Lo miro sorprendido.
– ¿Ah, sí? -pregunto. Tal vez la hayan hecho mientras yo regresaba a Atenas.
– La has tenido delante de tus narices, pero no la has visto -contesta Stazakos.
Empiezo a preocuparme. Lo último que quiero es que Stazakos me pille sin haber hecho los deberes.
– La D latina encima de su pecho, ¿qué es, sino una reivindicación?
– Cualquier otra cosa -respondo-. Una maniobra de distracción, la firma de un psicópata asesino, lo que sea. Los de la Científica están examinándola en estos momentos. -Me vuelvo hacia Guikas-: Sabía que hasta ahora una reivindicación era una sarta de teorías incomprensibles. Pero ahora Stazakos me dice que una letra latina puede representar una reivindicación.
– ¿Y el negro? -pregunta Stazakos.
– ¿Desde cuándo los terroristas griegos utilizan negros de Sudáfrica? Si fuera albanés, búlgaro o rumano, aún. Pero ¿un sudafricano?… ¿Crees que hemos importado una organización terrorista de Sudáfrica?

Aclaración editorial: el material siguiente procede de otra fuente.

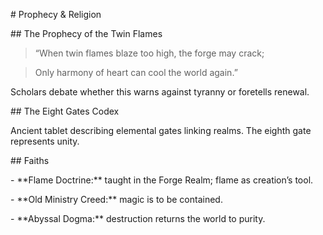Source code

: \# Prophecy \& Religion



\## The Prophecy of the Twin Flames

> “When twin flames blaze too high, the forge may crack;  

> Only harmony of heart can cool the world again.”



Scholars debate whether this warns against tyranny or foretells renewal.



\## The Eight Gates Codex

Ancient tablet describing elemental gates linking realms.  The eighth gate represents unity.



\## Faiths

\- \*\*Flame Doctrine:\*\* taught in the Forge Realm; flame as creation’s tool.  

\- \*\*Old Ministry Creed:\*\* magic is to be contained.  

\- \*\*Abyssal Dogma:\*\* destruction returns the world to purity.




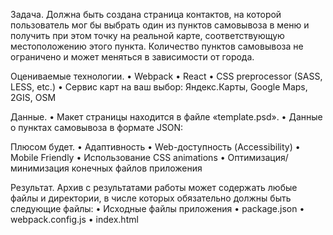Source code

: Задача.
Должна быть создана страница контактов, на которой пользователь мог бы выбрать один из пунктов самовывоза в меню и получить при этом точку на реальной карте, соответствующую местоположению этого пункта. Количество пунктов самовывоза не ограничено и может меняться в зависимости от города.

Оцениваемые технологии.
•	Webpack
•	React
•	CSS preprocessor (SASS, LESS, etc.)
•	Сервис карт на ваш выбор: Яндекс.Карты, Google Maps, 2GIS, OSM

Данные.
•	Макет страницы находится в файле «template.psd».
•	Данные о пунктах самовывоза в формате JSON: 

Плюсом будет.
•	Адаптивность
•	Web-доступность (Accessibility)
•	Mobile Friendly
•	Использование CSS animations
•	Оптимизация/минимизация конечных файлов приложения

Результат.
Архив с результатами работы может содержать любые файлы и директории, в числе которых обязательно должны быть следующие файлы:
•	Исходные файлы приложения
•	package.json
•	webpack.config.js
•	index.html
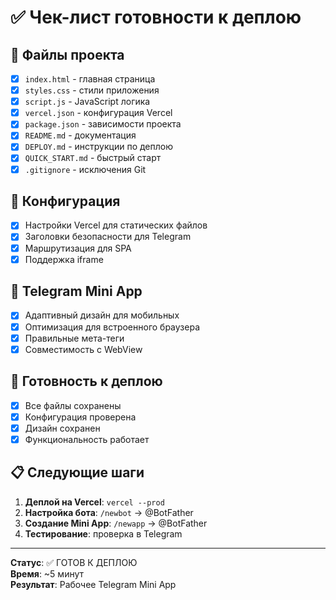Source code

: # ✅ Чек-лист готовности к деплою

## 📁 Файлы проекта
- [x] `index.html` - главная страница
- [x] `styles.css` - стили приложения  
- [x] `script.js` - JavaScript логика
- [x] `vercel.json` - конфигурация Vercel
- [x] `package.json` - зависимости проекта
- [x] `README.md` - документация
- [x] `DEPLOY.md` - инструкции по деплою
- [x] `QUICK_START.md` - быстрый старт
- [x] `.gitignore` - исключения Git

## 🔧 Конфигурация
- [x] Настройки Vercel для статических файлов
- [x] Заголовки безопасности для Telegram
- [x] Маршрутизация для SPA
- [x] Поддержка iframe

## 📱 Telegram Mini App
- [x] Адаптивный дизайн для мобильных
- [x] Оптимизация для встроенного браузера
- [x] Правильные мета-теги
- [x] Совместимость с WebView

## 🚀 Готовность к деплою
- [x] Все файлы сохранены
- [x] Конфигурация проверена
- [x] Дизайн сохранен
- [x] Функциональность работает

## 📋 Следующие шаги
1. **Деплой на Vercel**: `vercel --prod`
2. **Настройка бота**: `/newbot` → @BotFather
3. **Создание Mini App**: `/newapp` → @BotFather
4. **Тестирование**: проверка в Telegram

---

**Статус**: ✅ ГОТОВ К ДЕПЛОЮ  
**Время**: ~5 минут  
**Результат**: Рабочее Telegram Mini App 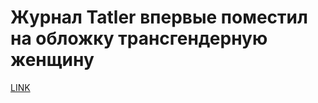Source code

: # Журнал Tatler впервые поместил на обложку трансгендерную женщину



[LINK](https://varlamov.ru/3824467.html)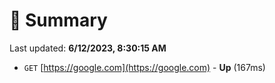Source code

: # 📖 Summary
Last updated: **6/12/2023, 8:30:15 AM**

- `GET` [https://google.com](https://google.com) - **Up** (167ms)

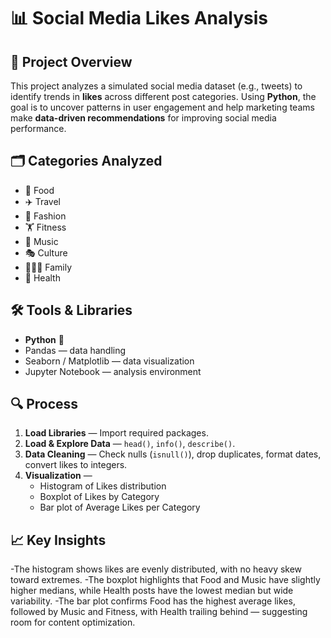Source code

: # 📊 Social Media Likes Analysis

## 📌 Project Overview
This project analyzes a simulated social media dataset (e.g., tweets) to identify trends in **likes** across different post categories. Using **Python**, the goal is to uncover patterns in user engagement and help marketing teams make **data-driven recommendations** for improving social media performance.

## 🗂 Categories Analyzed
- 🍔 Food  
- ✈️ Travel  
- 👗 Fashion  
- 🏋️ Fitness  
- 🎵 Music  
- 🎭 Culture  
- 👨‍👩‍👧 Family  
- 🏥 Health  

## 🛠 Tools & Libraries
- **Python** 🐍  
- Pandas — data handling  
- Seaborn / Matplotlib — data visualization  
- Jupyter Notebook — analysis environment  

## 🔍 Process
1. **Load Libraries** — Import required packages.  
2. **Load & Explore Data** — `head()`, `info()`, `describe()`.  
3. **Data Cleaning** — Check nulls (`isnull()`), drop duplicates, format dates, convert likes to integers.  
4. **Visualization** —  
   - Histogram of Likes distribution  
   - Boxplot of Likes by Category  
   - Bar plot of Average Likes per Category  

## 📈 Key Insights
-The histogram shows likes are evenly distributed, with no heavy skew toward extremes.
-The boxplot highlights that Food and Music have slightly higher medians, while Health posts have the lowest median but wide variability.
-The bar plot confirms Food has the highest average likes, followed by Music and Fitness, with Health trailing behind — suggesting room for content optimization.

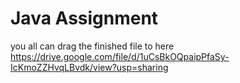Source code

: # Java Assignment
you all can drag the finished file to here
https://drive.google.com/file/d/1uCsBkOQpaipPfaSy-IcKmoZZHvqLBvdk/view?usp=sharing
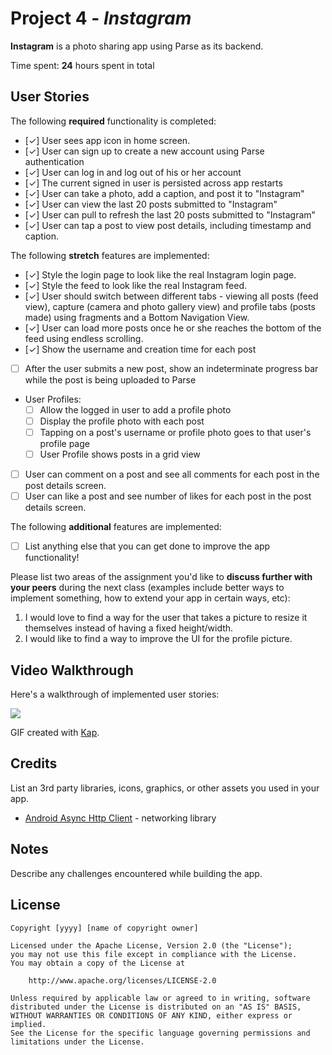 # Project 4 - *Instagram*

**Instagram** is a photo sharing app using Parse as its backend.

Time spent: **24** hours spent in total

## User Stories

The following **required** functionality is completed:

- [✓] User sees app icon in home screen.
- [✓] User can sign up to create a new account using Parse authentication
- [✓] User can log in and log out of his or her account
- [✓] The current signed in user is persisted across app restarts
- [✓] User can take a photo, add a caption, and post it to "Instagram"
- [✓] User can view the last 20 posts submitted to "Instagram"
- [✓] User can pull to refresh the last 20 posts submitted to "Instagram"
- [✓] User can tap a post to view post details, including timestamp and caption.

The following **stretch** features are implemented:

- [✓] Style the login page to look like the real Instagram login page.
- [✓] Style the feed to look like the real Instagram feed.
- [✓] User should switch between different tabs - viewing all posts (feed view), capture (camera and photo gallery view) and profile tabs (posts made) using fragments and a Bottom Navigation View.
- [✓] User can load more posts once he or she reaches the bottom of the feed using endless scrolling.
- [✓] Show the username and creation time for each post
- [ ] After the user submits a new post, show an indeterminate progress bar while the post is being uploaded to Parse
- User Profiles:
  - [ ] Allow the logged in user to add a profile photo
  - [ ] Display the profile photo with each post
  - [ ] Tapping on a post's username or profile photo goes to that user's profile page
  - [ ] User Profile shows posts in a grid view
- [ ] User can comment on a post and see all comments for each post in the post details screen.
- [ ] User can like a post and see number of likes for each post in the post details screen.

The following **additional** features are implemented:

- [ ] List anything else that you can get done to improve the app functionality!

Please list two areas of the assignment you'd like to **discuss further with your peers** during the next class (examples include better ways to implement something, how to extend your app in certain ways, etc):

1. I would love to find a way for the user that takes a picture to resize it themselves instead of having a fixed height/width.
2. I would like to find a way to improve the UI for the profile picture.

## Video Walkthrough

Here's a walkthrough of implemented user stories:

![](https://github.com/CoderAbdiaziz/Parcelgram/blob/master/Demo.gif)

GIF created with [Kap](https://getkap.co/).

## Credits

List an 3rd party libraries, icons, graphics, or other assets you used in your app.

- [Android Async Http Client](http://loopj.com/android-async-http/) - networking library


## Notes

Describe any challenges encountered while building the app.

## License

    Copyright [yyyy] [name of copyright owner]

    Licensed under the Apache License, Version 2.0 (the "License");
    you may not use this file except in compliance with the License.
    You may obtain a copy of the License at

        http://www.apache.org/licenses/LICENSE-2.0

    Unless required by applicable law or agreed to in writing, software
    distributed under the License is distributed on an "AS IS" BASIS,
    WITHOUT WARRANTIES OR CONDITIONS OF ANY KIND, either express or implied.
    See the License for the specific language governing permissions and
    limitations under the License.
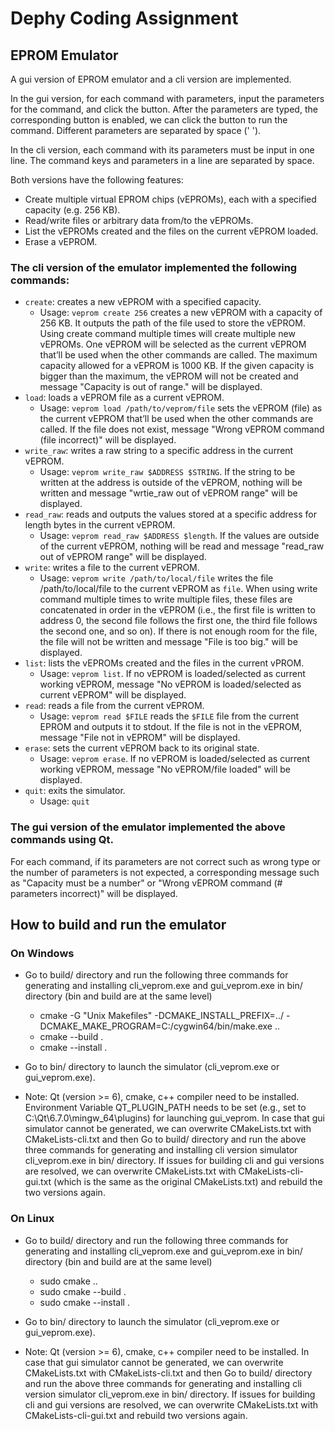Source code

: # Dephy Coding Assignment

## EPROM Emulator

A gui version of EPROM emulator and a cli version are implemented.

In the gui version, for each command with parameters, input the parameters for the command, and click the button. After the parameters are typed, the corresponding button is enabled, we can click the button to run the command. Different parameters are separated by space (' ').

In the cli version, each command with its parameters must be input in one line. The command keys and parameters in a line are separated by space.

Both versions have the following features:

* Create multiple virtual EPROM chips (vEPROMs), each with a specified capacity (e.g. 256 KB).
* Read/write files or arbitrary data from/to the vEPROMs.
* List the vEPROMs created and the files on the current vEPROM loaded.
* Erase a vEPROM.

### The cli version of the emulator implemented the following commands:

* `create`: creates a new vEPROM with a specified capacity.
  * Usage: `veprom create 256` creates a new vEPROM with a capacity of 256 KB. It outputs the path of the file used to store the vEPROM. Using create command multiple times will create multiple new vEPROMs. One vEPROM will be selected as the current vEPROM that’ll be used when the other commands are called. The maximum capacity allowed for a vEPROM is 1000 KB. If the given capacity is bigger than the maximum, the vEPROM will not be created and message "Capacity is out of range." will be displayed.
* `load`: loads a vEPROM file as a current vEPROM.
  * Usage: `veprom load /path/to/veprom/file` sets the vEPROM (file) as the current vEPROM that’ll be used when the other commands are called. If the file does not exist, message "Wrong vEPROM command (file incorrect)" will be displayed.
* `write_raw`: writes a raw string to a specific address in the current vEPROM.
  * Usage: `veprom write_raw $ADDRESS $STRING`. If the string to be written at the address is outside of the vEPROM, nothing will be written and message "wrtie_raw out of vEPROM range" will be displayed.
* `read_raw`: reads and outputs the values stored at a specific address for length bytes in the current vEPROM.
  * Usage: `veprom read_raw $ADDRESS $length`. If the values are outside of the current vEPROM, nothing will be read and message "read_raw out of vEPROM range" will be displayed.
* `write`: writes a file to the current vEPROM.
  * Usage: `veprom write /path/to/local/file` writes the file /path/to/local/file to the current vEPROM as `file`. When using write command multiple times to write multiple files, these files are concatenated in order in the vEPROM (i.e., the first file is written to address 0, the second file follows the first one, the third file follows the second one, and so on). If there is not enough room for the file, the file will not be written and message "File is too big." will be displayed.
* `list`: lists the vEPROMs created and the files in the current vPROM.
  * Usage: `veprom list`. If no vEPROM is loaded/selected as current working vEPROM, message "No vEPROM is loaded/selected as current vEPROM" will be displayed.
* `read`: reads a file from the current vEPROM.
  * Usage: `veprom read $FILE` reads the `$FILE` file from the current EPROM and outputs it to stdout. If the file is not in the vEPROM, message "File not in vEPROM" will be displayed.
* `erase`: sets the current vEPROM back to its original state.
  * Usage: `veprom erase`.  If no vEPROM is loaded/selected as current working vEPROM, message "No vEPROM/file loaded" will be displayed.
* `quit`: exits the simulator.
  * Usage: `quit`

### The gui version of the emulator implemented the above commands using Qt.

For each command, if its parameters are not correct such as wrong type or the number of parameters is not expected, a corresponding message such as "Capacity must be a number" or "Wrong vEPROM command (# parameters incorrect)" will be displayed.

## How to build and run the emulator

### On Windows
* Go to build/ directory and run the following three commands for generating and installing cli_veprom.exe and gui_veprom.exe in bin/ directory (bin and build are at the same level) 
  * cmake -G "Unix Makefiles" -DCMAKE_INSTALL_PREFIX=../ -DCMAKE_MAKE_PROGRAM=C:/cygwin64/bin/make.exe .. 
  * cmake --build . 
  * cmake --install . 
* Go to bin/ directory to launch the simulator (cli_veprom.exe or gui_veprom.exe).

* Note: Qt (version >= 6), cmake, c++ compiler need to be installed. Environment Variable QT_PLUGIN_PATH needs to be set (e.g., set to C:\Qt\6.7.0\mingw_64\plugins) for launching gui_veprom. In case that gui simulator cannot be generated, we can overwrite CMakeLists.txt with CMakeLists-cli.txt and then Go to build/ directory and run the above three commands for generating and installing cli version simulator cli_veprom.exe in bin/ directory. If issues for building cli and gui versions are resolved, we can overwrite CMakeLists.txt with CMakeLists-cli-gui.txt (which is the same as the original CMakeLists.txt) and rebuild the two versions again.

### On Linux
* Go to build/ directory and run the following three commands for generating and installing cli_veprom.exe and gui_veprom.exe in bin/ directory (bin and build are at the same level) 
  * sudo cmake .. 
  * sudo cmake --build . 
  * sudo cmake --install . 
* Go to bin/ directory to launch the simulator (cli_veprom.exe or gui_veprom.exe).

* Note: Qt (version >= 6), cmake, c++ compiler need to be installed. In case that gui simulator cannot be generated, we can overwrite CMakeLists.txt with CMakeLists-cli.txt and then Go to build/ directory and run the above three commands for generating and installing cli version simulator cli_veprom.exe in bin/ directory. If issues for building cli and gui versions are resolved, we can overwrite CMakeLists.txt with CMakeLists-cli-gui.txt and rebuild two versions again.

– Si queréis estar tranquilos, tenéis que asignarnos el caso a la Antiterrorista -le aconseja a Guikas-. Sólo nosotros tenemos el know how para hacerle frente. -Se levanta y sale del despacho, convencido de que la expresión inglesa combinada con su partida le aseguran el éxito.
– No irá a tomarse en serio la teoría del atentado terrorista, ¿verdad?
Guikas me mira sin chistar, y yo sigo:
– Escuche, Zisimópulos era muy conocido en los círculos bancarios y empresariales. Si metemos la pata en este asunto, nadie nos librará de los medios de comunicación.
La única manera de convencer a Guikas es amenazándole con que caerá en las garras de los periodistas.
– Tú sigue con tu trabajo -responde secamente.
Lo que da mayor inseguridad son los sentimientos encontrados, pienso mientras por fin doy cuenta del cruasán. Guikas me ha ordenado que continúe con la investigación, pero, por otra parte, no ha descartado la teoría de Stazakos. Eso, traducido al lenguaje de Guikas, significa que decidirá sobre la marcha, es decir, que en cualquier momento podría quitarme el caso para asignárselo a Stazakos.
Además, reconozco que la historia de Bill también me preocupa, aunque sea por razones distintas de las de Stazakos.
Decido interrumpir aquí mis cavilaciones acerca del futuro ignoto y hacer una visita a las oficinas del Banco Central, a ver si puedo sacarles algo a los antiguos colegas de Zisimópulos.